Feb 24 10:15 PM US/Eastern

By RICHARD PYLE

Associated Press Writer

20 Comments

NEW YORK (AP) - An American Airlines passenger died after a flight attendant told her he couldn't give her any oxygen and then tried to help her with faulty equipment, including an empty oxygen tank, a relative said.

The airline confirmed the flight death and said medical professionals had tried to save the passenger, Carine Desir, who was returning home to Brooklyn from Haiti.

Desir, who had heart disease, died of natural causes, medical examiner's office spokeswoman Ellen Borakove said Sunday.

Desir had complained of not feeling well and being very thirsty on the Friday flight from Port-au-Prince after she ate a meal, according to Antonio Oliver, a cousin who was traveling with her and her brother Joel Desir. A flight attendant gave her water, he said.

A few minutes later, Desir said she was having trouble breathing and asked for oxygen, but a flight attendant twice refused her request, Oliver said Sunday in a telephone interview.

After the flight attendant refused to administer oxygen to Desir, she became distressed, pleading, "Don't let me die," Oliver recalled.

Other passengers aboard Flight 896 became agitated over the situation, he said, and the flight attendant, apparently after phone consultation with the cockpit, tried to administer oxygen from a portable tank and mask, but the tank was empty.

Two doctors and two nurses were aboard and tried to administer oxygen from a second tank, which also was empty, Oliver said.

Desir was put on the floor, and a nurse tried CPR, to no avail, Oliver said. A "box," possibly a defibrillator, also was applied but didn't function effectively, he said.

"I cannot believe what is happening on the plane," he said, sobbing. "She cannot get up, and nothing on the plane works."

Oliver said he then asked for the plane to "land right away so I can get her to a hospital," and the pilot agreed to divert to Miami, 45 minutes away. But during that time, Desir died, Oliver said.

"Her last words were, 'I cannot breathe,'" he said.
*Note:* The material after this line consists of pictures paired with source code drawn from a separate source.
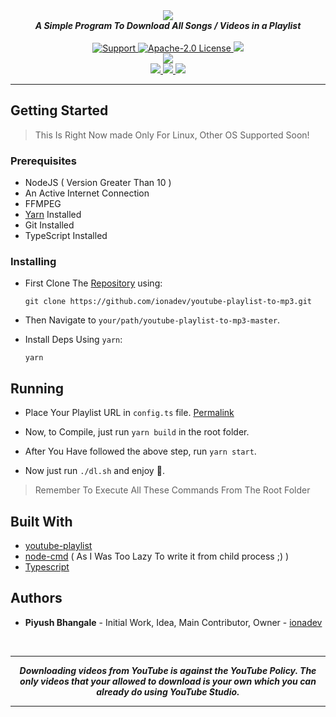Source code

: <div align="center">
  <img src="https://images.ionadev.ml/i/iQ4FsR.png" align="center">
  <br>
  <strong><i>A Simple Program To Download All Songs / Videos in a Playlist</i></strong>
  <br>
  <br>
  
  
  <a href="https://discord.gg/XwdCXMF">
    <img src="https://img.shields.io/discord/543812119397924886.svg?style=for-the-badge&colorB=7289DA" alt="Support">
  </a>
  
  <a href="https://github.com/ionadev/youtube-playlist-to-mp3/blob/master/LICENSE">
    <img src="https://img.shields.io/github/license/ionadev/youtube-playlist-to-mp3.svg?style=for-the-badge" alt="Apache-2.0 License">
  </a>
<a href="https://travis-ci.com/ionadev/youtube-playlist-to-mp3">
<img src="https://img.shields.io/travis/com/ionadev/youtube-playlist-to-mp3.svg?style=for-the-badge">
</a>
<br>
<a href="https://github.com/ionadev/youtube-playlist-to-mp3">
<img src="https://img.shields.io/codacy/grade/65d316633e8f403795058b2deef6ffb5.svg?style=for-the-badge">
</a>
<br>
<a href="https://github.com/ionadev/youtube-playlist-to-mp3">
<img src="https://img.shields.io/github/languages/top/ionadev/youtube-playlist-to-mp3.svg?style=for-the-badge">
</a>
<a href="https://github.com/ionadev/youtube-playlist-to-mp3/issues">
<img src="https://img.shields.io/github/issues/ionadev/youtube-playlist-to-mp3.svg?style=for-the-badge">
</a>
<a href="https://github.com/ionadev/youtube-playlist-to-mp3/pulls">
<img src="https://img.shields.io/github/issues-pr/ionadev/youtube-playlist-to-mp3.svg?style=for-the-badge">
</a>

</div>

---

## Getting Started

> This Is Right Now made Only For Linux, Other OS Supported Soon!

### Prerequisites

-   NodeJS ( Version Greater Than 10 )
-   An Active Internet Connection
-   FFMPEG
-   [Yarn](https://yarnpkg.com/en/) Installed
-   Git Installed
-   TypeScript Installed

### Installing

-   First Clone The [Repository](https://github.com/ionadev/youtube-playlist-to-mp3) using:

    ```
    git clone https://github.com/ionadev/youtube-playlist-to-mp3.git
    ```

-   Then Navigate to `your/path/youtube-playlist-to-mp3-master`.

-   Install Deps Using `yarn`:
    ```
    yarn
    ```

## Running

-   Place Your Playlist URL in `config.ts` file. [Permalink](https://github.com/ionadev/youtube-playlist-to-mp3/blob/35e6b5de3d4257c03a9fcc4be7b788297eb37343/config.ts#L1)

-   Now, to Compile, just run `yarn build` in the root folder.

-   After You Have followed the above step, run `yarn start`.

-   Now just run `./dl.sh` and enjoy :tada:.

> Remember To Execute All These Commands From The Root Folder

## Built With

-   [youtube-playlist](https://npmjs.com/youtube-playlist)
-   [node-cmd](https://npmjs.com/node-cmd) ( As I Was Too Lazy To write it from child process ;) )
-   [Typescript](https://npmjs.com/typescript)

## Authors

-   **Piyush Bhangale** - Initial Work, Idea, Main Contributor, Owner - [ionadev](https://github.com/ionadev)

<br>

---

<div align="center"> <strong><i>Downloading videos from YouTube is against the YouTube Policy. The only videos that your allowed to download is your own which you can already do using YouTube Studio. </i></strong></div>

---
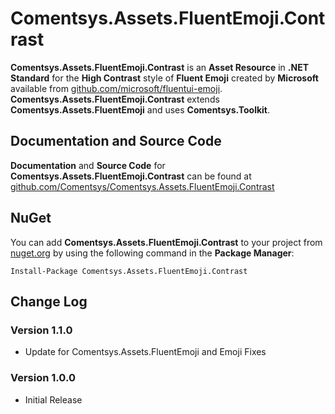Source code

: # Comentsys.Assets.FluentEmoji.Contrast

**Comentsys.Assets.FluentEmoji.Contrast** is an **Asset Resource** in **.NET Standard** for the **High Contrast** style of **Fluent Emoji** created by **Microsoft** available from [github.com/microsoft/fluentui-emoji](https://github.com/microsoft/fluentui-emoji). **Comentsys.Assets.FluentEmoji.Contrast** extends **Comentsys.Assets.FluentEmoji** and uses **Comentsys.Toolkit**.

## Documentation and Source Code

**Documentation** and **Source Code** for **Comentsys.Assets.FluentEmoji.Contrast** can be found at [github.com/Comentsys/Comentsys.Assets.FluentEmoji.Contrast](https://github.com/Comentsys/Comentsys.Assets.FluentEmoji.Contrast)

## NuGet

You can add **Comentsys.Assets.FluentEmoji.Contrast** to your project from [nuget.org](https://nuget.org) by using the following command in the **Package Manager**:

```
Install-Package Comentsys.Assets.FluentEmoji.Contrast
```

## Change Log

### Version 1.1.0

- Update for Comentsys.Assets.FluentEmoji and Emoji Fixes

### Version 1.0.0

- Initial Release

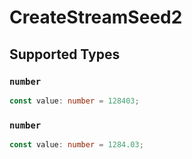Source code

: # CreateStreamSeed2


## Supported Types

### `number`

```typescript
const value: number = 128403;
```

### `number`

```typescript
const value: number = 1284.03;
```

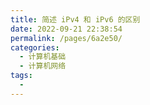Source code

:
 ```yaml
---
title: 简述 iPv4 和 iPv6 的区别
date: 2022-09-21 22:38:54
permalink: /pages/6a2e50/
categories:
  - 计算机基础
  - 计算机网络
tags:
  - 
---
```


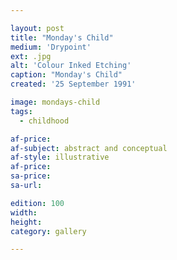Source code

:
 ```yaml
---

layout: post
title: "Monday's Child"
medium: 'Drypoint'
ext: .jpg
alt: 'Colour Inked Etching'
caption: "Monday's Child"
created: '25 September 1991'

image: mondays-child
tags:
  - childhood

af-price:
af-subject: abstract and conceptual
af-style: illustrative
af-price:
sa-price:
sa-url:

edition: 100
width:
height:
category: gallery

---
```


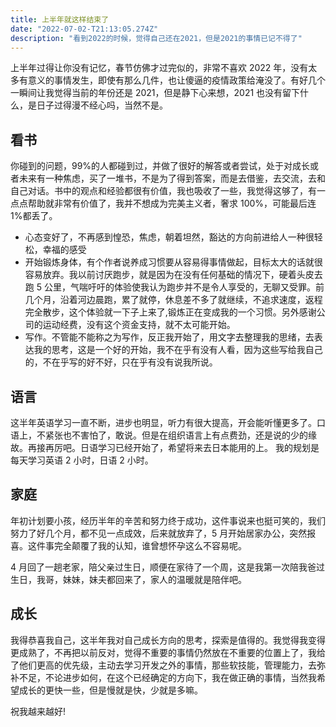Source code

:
 ```yaml
---
title: 上半年就这样结束了
date: "2022-07-02-T21:13:05.274Z"
description: "看到2022的时候，觉得自己还在2021，但是2021的事情已记不得了"
---
```


上半年过得让你没有记忆，春节仿佛才过完似的，非常不喜欢 2022 年，没有太多有意义的事情发生，即使有那么几件，也让傻逼的疫情政策给淹没了。有好几个一瞬间让我觉得当前的年份还是 2021，但是静下心来想，2021 也没有留下什么，是日子过得漫不经心吗，当然不是。

## 看书

你碰到的问题，99%的人都碰到过，并做了很好的解答或者尝试，处于对成长或者未来有一种焦虑，买了一堆书，不是为了得到答案，而是去借鉴，去交流，去和自己对话。书中的观点和经验都很有价值，我也吸收了一些，我觉得这够了，有一点点帮助就非常有价值了，我并不想成为完美主义者，奢求 100%，可能最后连 1%都丢了。

- 心态变好了，不再感到惶恐，焦虑，朝着坦然，豁达的方向前进给人一种很轻松，幸福的感受
- 开始锻炼身体，有个作者说养成习惯要从容易得事情做起，目标太大的话就很容易放弃。我以前讨厌跑步，就是因为在没有任何基础的情况下，硬着头皮去跑 5 公里，气喘吁吁的体验使我认为跑步并不是令人享受的，无聊又受罪。前几个月，沿着河边晨跑，累了就停，休息差不多了就继续，不追求速度，返程完全散步，这个体验就一下子上来了,锻炼正在变成我的一个习惯。另外感谢公司的运动经费，没有这个资金支持，就不太可能开始。
- 写作。不管能不能称之为写作，反正我开始了，用文字去整理我的思绪，去表达我的思考，这是一个好的开始，我不在乎有没有人看，因为这些写给我自己的，不在乎写的好不好，只在乎有没有说我所说。

## 语言

这半年英语学习一直不断，进步也明显，听力有很大提高，开会能听懂更多了。口语上，不紧张也不害怕了，敢说。但是在组织语言上有点费劲，还是说的少的缘故。再接再厉吧。日语学习已经开始了，希望将来去日本能用的上。
我的规划是每天学习英语 2 小时，日语 2 小时。

## 家庭

年初计划要小孩，经历半年的辛苦和努力终于成功，这件事说来也挺可笑的，我们努力了好几个月，都不见一点成效，后来就放弃了，5 月开始居家办公，突然报喜。这件事完全颠覆了我的认知，谁曾想怀孕这么不容易呢。

4 月回了一趟老家，陪父亲过生日，顺便在家待了一个周，这是我第一次陪我爸过生日，我哥，妹妹，妹夫都回来了，家人的温暖就是陪伴吧。

## 成长

我得恭喜我自己，这半年我对自己成长方向的思考，探索是值得的。我觉得我变得更成熟了，不再把以前反对，觉得不重要的事情仍然放在不重要的位置上了，我给了他们更高的优先级，主动去学习开发之外的事情，那些软技能，管理能力，去弥补不足，不论进步如何，在这个已经确定的方向下，我在做正确的事情，当然我希望成长的更快一些，但是慢就是快，少就是多嘛。

祝我越来越好!
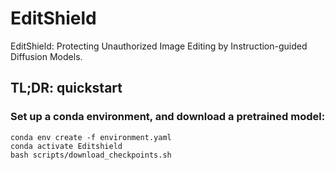 # EditShield
EditShield: Protecting Unauthorized Image Editing by Instruction-guided Diffusion Models.

## TL;DR: quickstart 

### Set up a conda environment, and download a pretrained model:
```
conda env create -f environment.yaml
conda activate Editshield
bash scripts/download_checkpoints.sh
```

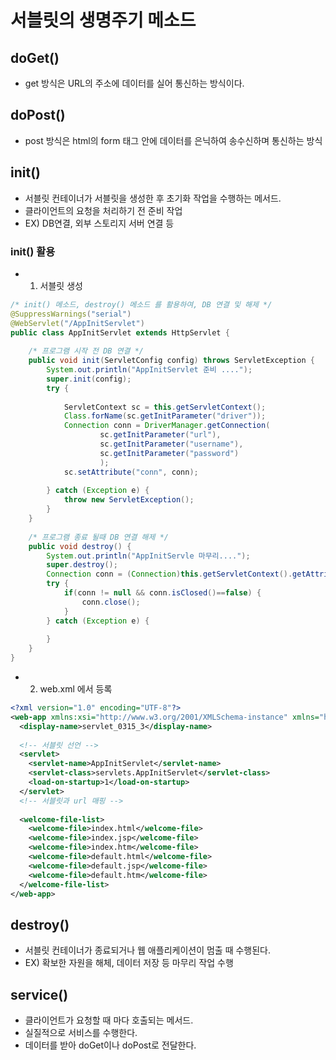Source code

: # 서블릿의 생명주기 메소드
## doGet()
- get 방식은 URL의 주소에 데이터를 실어 통신하는 방식이다.
## doPost()
- post 방식은 html의 form 태그 안에 데이터를 은닉하여 송수신하며 통신하는 방식
## init()
- 서블릿 컨테이너가 서블릿을 생성한 후 초기화 작업을 수행하는 메서드.
- 클라이언트의 요청을 처리하기 전 준비 작업
- EX) DB연결, 외부 스토리지 서버 연결 등
### init() 활용
- 1. 서블릿 생성
```java
/* init() 메소드, destroy() 메소드 를 활용하여, DB 연결 및 해제 */
@SuppressWarnings("serial")
@WebServlet("/AppInitServlet")
public class AppInitServlet extends HttpServlet {
	
    /* 프로그램 시작 전 DB 연결 */
	public void init(ServletConfig config) throws ServletException {
		System.out.println("AppInitServlet 준비 ....");
		super.init(config);
		try {
			
			ServletContext sc = this.getServletContext();
			Class.forName(sc.getInitParameter("driver"));
			Connection conn = DriverManager.getConnection(
					sc.getInitParameter("url"),
					sc.getInitParameter("username"),
					sc.getInitParameter("password")
					);
			sc.setAttribute("conn", conn);
			
		} catch (Exception e) {
			throw new ServletException();
		}
	}
	
    /* 프로그램 종료 될때 DB 연결 해제 */
	public void destroy() {
		System.out.println("AppInitServle 마무리....");
		super.destroy();
		Connection conn = (Connection)this.getServletContext().getAttribute("conn");
		try {
			if(conn != null && conn.isClosed()==false) {
				conn.close();
			}
		} catch (Exception e) {
			
		}
	}
}
```
- 2. web.xml 에서 등록
```xml
<?xml version="1.0" encoding="UTF-8"?>
<web-app xmlns:xsi="http://www.w3.org/2001/XMLSchema-instance" xmlns="http://xmlns.jcp.org/xml/ns/javaee" xsi:schemaLocation="http://xmlns.jcp.org/xml/ns/javaee http://xmlns.jcp.org/xml/ns/javaee/web-app_3_1.xsd" id="WebApp_ID" version="3.1">
  <display-name>servlet_0315_3</display-name>
  
  <!-- 서블릿 선언 -->
  <servlet>
  	<servlet-name>AppInitServlet</servlet-name>
  	<servlet-class>servlets.AppInitServlet</servlet-class>
  	<load-on-startup>1</load-on-startup>
  </servlet>
  <!-- 서블릿과 url 매핑 -->
  
  <welcome-file-list>
    <welcome-file>index.html</welcome-file>
    <welcome-file>index.jsp</welcome-file>
    <welcome-file>index.htm</welcome-file>
    <welcome-file>default.html</welcome-file>
    <welcome-file>default.jsp</welcome-file>
    <welcome-file>default.htm</welcome-file>
  </welcome-file-list>
</web-app>
```

## destroy()
- 서블릿 컨테이너가 종료되거나 웹 애플리케이션이 멈출 때 수행된다.
- EX) 확보한 자원을 해체, 데이터 저장 등 마무리 작업 수행
## service()
- 클라이언트가 요청할 때 마다 호출되는 메서드.
- 실질적으로 서비스를 수행한다.
- 데이터를 받아 doGet이나 doPost로 전달한다.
Desir, 44, was pronounced dead by one of the doctors, Joel Shulkin, and the flight continued to Kennedy International Airport without stopping in Miami, with the woman's body moved to the floor of the first-class section and covered with a blanket, Oliver said.

American Airlines spokeswoman Sonja Whitemon wouldn't comment Sunday on Oliver's claims of faulty medical equipment. Shulkin, through his attorney, Justin Nadeau, declined to comment on the incident out of respect for Desir's family.

American Airlines, a unit of AMR Corp. and based in Fort Worth, Texas, is the largest domestic airline.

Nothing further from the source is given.